Task description :: Across the records, how many lines contain "reurl"? Answer with the number alone.

══ Provided records

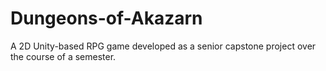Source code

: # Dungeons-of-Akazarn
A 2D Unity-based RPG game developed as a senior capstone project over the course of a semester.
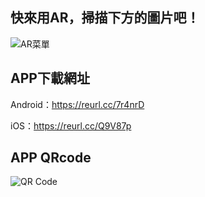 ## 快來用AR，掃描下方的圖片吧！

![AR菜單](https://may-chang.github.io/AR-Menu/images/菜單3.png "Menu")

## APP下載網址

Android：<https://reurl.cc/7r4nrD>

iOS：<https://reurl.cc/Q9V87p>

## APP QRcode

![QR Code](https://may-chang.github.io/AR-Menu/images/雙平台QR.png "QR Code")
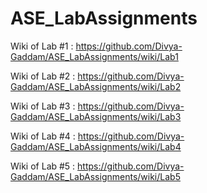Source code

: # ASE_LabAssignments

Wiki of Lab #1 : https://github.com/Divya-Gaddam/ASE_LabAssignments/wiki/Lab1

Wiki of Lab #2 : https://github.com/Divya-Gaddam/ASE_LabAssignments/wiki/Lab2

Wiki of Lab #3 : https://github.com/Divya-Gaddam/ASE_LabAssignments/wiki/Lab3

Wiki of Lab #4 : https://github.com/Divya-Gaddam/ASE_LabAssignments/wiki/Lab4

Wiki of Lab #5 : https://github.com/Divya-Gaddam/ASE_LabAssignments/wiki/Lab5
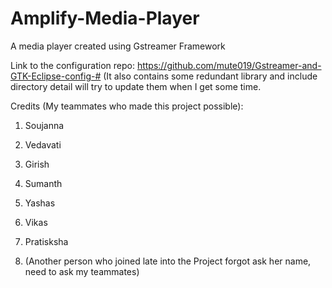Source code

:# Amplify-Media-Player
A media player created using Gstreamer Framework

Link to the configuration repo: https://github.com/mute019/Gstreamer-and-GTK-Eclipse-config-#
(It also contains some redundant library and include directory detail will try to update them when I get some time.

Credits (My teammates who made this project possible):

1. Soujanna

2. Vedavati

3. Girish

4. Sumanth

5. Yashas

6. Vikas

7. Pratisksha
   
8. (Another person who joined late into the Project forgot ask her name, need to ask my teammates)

════

Your response :: 2